▶ _Task to complete_
Each line below should be reproduced without any alteration.

(Items from a data source)
*****

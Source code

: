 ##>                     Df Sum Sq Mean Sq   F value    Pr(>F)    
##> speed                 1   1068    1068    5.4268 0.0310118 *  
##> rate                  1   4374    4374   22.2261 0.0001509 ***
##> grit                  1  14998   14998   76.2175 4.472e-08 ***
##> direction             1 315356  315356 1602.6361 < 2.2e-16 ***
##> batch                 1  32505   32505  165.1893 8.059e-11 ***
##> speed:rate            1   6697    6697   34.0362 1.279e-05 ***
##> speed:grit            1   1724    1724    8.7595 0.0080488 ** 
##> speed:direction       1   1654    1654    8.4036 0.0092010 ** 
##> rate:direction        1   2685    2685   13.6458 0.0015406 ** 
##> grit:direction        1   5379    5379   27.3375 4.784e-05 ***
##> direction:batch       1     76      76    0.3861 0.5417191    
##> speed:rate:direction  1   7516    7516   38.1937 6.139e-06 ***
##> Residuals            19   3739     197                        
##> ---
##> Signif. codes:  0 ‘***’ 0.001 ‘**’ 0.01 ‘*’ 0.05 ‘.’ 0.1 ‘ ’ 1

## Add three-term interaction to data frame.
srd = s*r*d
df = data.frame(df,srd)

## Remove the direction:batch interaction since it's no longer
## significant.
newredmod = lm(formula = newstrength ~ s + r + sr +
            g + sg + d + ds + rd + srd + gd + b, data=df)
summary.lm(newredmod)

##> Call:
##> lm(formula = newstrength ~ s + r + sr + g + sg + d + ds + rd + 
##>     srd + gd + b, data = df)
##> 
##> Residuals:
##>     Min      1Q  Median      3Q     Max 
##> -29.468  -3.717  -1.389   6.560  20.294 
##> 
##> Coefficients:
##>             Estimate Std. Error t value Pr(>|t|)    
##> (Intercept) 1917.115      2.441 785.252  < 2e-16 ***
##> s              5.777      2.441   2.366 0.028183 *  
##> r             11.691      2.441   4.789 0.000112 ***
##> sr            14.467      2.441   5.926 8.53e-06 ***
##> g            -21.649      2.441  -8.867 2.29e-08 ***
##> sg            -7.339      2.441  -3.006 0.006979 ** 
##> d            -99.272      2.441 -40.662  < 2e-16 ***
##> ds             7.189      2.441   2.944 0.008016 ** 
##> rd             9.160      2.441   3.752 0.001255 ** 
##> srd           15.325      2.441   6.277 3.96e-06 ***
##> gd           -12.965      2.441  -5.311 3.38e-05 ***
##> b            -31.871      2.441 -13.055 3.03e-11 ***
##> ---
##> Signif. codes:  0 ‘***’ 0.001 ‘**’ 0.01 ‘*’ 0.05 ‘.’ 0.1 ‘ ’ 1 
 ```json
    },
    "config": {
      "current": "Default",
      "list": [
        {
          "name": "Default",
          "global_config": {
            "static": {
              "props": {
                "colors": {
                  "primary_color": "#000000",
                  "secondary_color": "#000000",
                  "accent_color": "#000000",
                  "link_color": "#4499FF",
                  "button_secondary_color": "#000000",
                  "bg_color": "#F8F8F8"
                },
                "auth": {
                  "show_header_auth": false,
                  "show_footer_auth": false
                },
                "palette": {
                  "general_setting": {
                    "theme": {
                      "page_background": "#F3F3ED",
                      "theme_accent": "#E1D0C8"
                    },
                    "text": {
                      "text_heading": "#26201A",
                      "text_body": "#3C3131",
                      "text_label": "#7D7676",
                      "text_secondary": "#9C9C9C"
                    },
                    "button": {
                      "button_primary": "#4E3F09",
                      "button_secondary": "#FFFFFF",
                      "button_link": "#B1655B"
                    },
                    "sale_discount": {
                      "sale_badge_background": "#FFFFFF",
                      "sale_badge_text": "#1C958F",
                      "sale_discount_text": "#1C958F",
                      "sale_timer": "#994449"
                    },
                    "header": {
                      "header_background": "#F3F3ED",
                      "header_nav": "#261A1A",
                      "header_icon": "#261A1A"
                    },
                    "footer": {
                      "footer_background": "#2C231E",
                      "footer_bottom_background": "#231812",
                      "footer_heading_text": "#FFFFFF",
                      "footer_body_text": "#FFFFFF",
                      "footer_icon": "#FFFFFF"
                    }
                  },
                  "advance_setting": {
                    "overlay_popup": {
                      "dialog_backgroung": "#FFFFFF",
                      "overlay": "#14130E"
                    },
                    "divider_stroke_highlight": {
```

*****

▶ _Exercise answer_
Source code

: ##>                     Df Sum Sq Mean Sq   F value    Pr(>F)    
##> speed                 1   1068    1068    5.4268 0.0310118 *  
##> rate                  1   4374    4374   22.2261 0.0001509 ***
##> grit                  1  14998   14998   76.2175 4.472e-08 ***
##> direction             1 315356  315356 1602.6361 < 2.2e-16 ***
##> batch                 1  32505   32505  165.1893 8.059e-11 ***
##> speed:rate            1   6697    6697   34.0362 1.279e-05 ***
##> speed:grit            1   1724    1724    8.7595 0.0080488 ** 
##> speed:direction       1   1654    1654    8.4036 0.0092010 ** 
##> rate:direction        1   2685    2685   13.6458 0.0015406 ** 
##> grit:direction        1   5379    5379   27.3375 4.784e-05 ***
##> direction:batch       1     76      76    0.3861 0.5417191    
##> speed:rate:direction  1   7516    7516   38.1937 6.139e-06 ***
##> Residuals            19   3739     197                        
##> ---
##> Signif. codes:  0 ‘***’ 0.001 ‘**’ 0.01 ‘*’ 0.05 ‘.’ 0.1 ‘ ’ 1

## Add three-term interaction to data frame.
srd = s*r*d
df = data.frame(df,srd)

## Remove the direction:batch interaction since it's no longer
## significant.
newredmod = lm(formula = newstrength ~ s + r + sr +
            g + sg + d + ds + rd + srd + gd + b, data=df)
summary.lm(newredmod)

##> Call:
##> lm(formula = newstrength ~ s + r + sr + g + sg + d + ds + rd + 
##>     srd + gd + b, data = df)
##> 
##> Residuals:
##>     Min      1Q  Median      3Q     Max 
##> -29.468  -3.717  -1.389   6.560  20.294 
##> 
##> Coefficients:
##>             Estimate Std. Error t value Pr(>|t|)    
##> (Intercept) 1917.115      2.441 785.252  < 2e-16 ***
##> s              5.777      2.441   2.366 0.028183 *  
##> r             11.691      2.441   4.789 0.000112 ***
##> sr            14.467      2.441   5.926 8.53e-06 ***
##> g            -21.649      2.441  -8.867 2.29e-08 ***
##> sg            -7.339      2.441  -3.006 0.006979 ** 
##> d            -99.272      2.441 -40.662  < 2e-16 ***
##> ds             7.189      2.441   2.944 0.008016 ** 
##> rd             9.160      2.441   3.752 0.001255 ** 
##> srd           15.325      2.441   6.277 3.96e-06 ***
##> gd           -12.965      2.441  -5.311 3.38e-05 ***
##> b            -31.871      2.441 -13.055 3.03e-11 ***
##> ---
##> Signif. codes:  0 ‘***’ 0.001 ‘**’ 0.01 ‘*’ 0.05 ‘.’ 0.1 ‘ ’ 1 
 ```json
    },
    "config": {
      "current": "Default",
      "list": [
        {
          "name": "Default",
          "global_config": {
            "static": {
              "props": {
                "colors": {
                  "primary_color": "#000000",
                  "secondary_color": "#000000",
                  "accent_color": "#000000",
                  "link_color": "#4499FF",
                  "button_secondary_color": "#000000",
                  "bg_color": "#F8F8F8"
                },
                "auth": {
                  "show_header_auth": false,
                  "show_footer_auth": false
                },
                "palette": {
                  "general_setting": {
                    "theme": {
                      "page_background": "#F3F3ED",
                      "theme_accent": "#E1D0C8"
                    },
                    "text": {
                      "text_heading": "#26201A",
                      "text_body": "#3C3131",
                      "text_label": "#7D7676",
                      "text_secondary": "#9C9C9C"
                    },
                    "button": {
                      "button_primary": "#4E3F09",
                      "button_secondary": "#FFFFFF",
                      "button_link": "#B1655B"
                    },
                    "sale_discount": {
                      "sale_badge_background": "#FFFFFF",
                      "sale_badge_text": "#1C958F",
                      "sale_discount_text": "#1C958F",
                      "sale_timer": "#994449"
                    },
                    "header": {
                      "header_background": "#F3F3ED",
                      "header_nav": "#261A1A",
                      "header_icon": "#261A1A"
                    },
                    "footer": {
                      "footer_background": "#2C231E",
                      "footer_bottom_background": "#231812",
                      "footer_heading_text": "#FFFFFF",
                      "footer_body_text": "#FFFFFF",
                      "footer_icon": "#FFFFFF"
                    }
                  },
                  "advance_setting": {
                    "overlay_popup": {
                      "dialog_backgroung": "#FFFFFF",
                      "overlay": "#14130E"
                    },
                    "divider_stroke_highlight": {
```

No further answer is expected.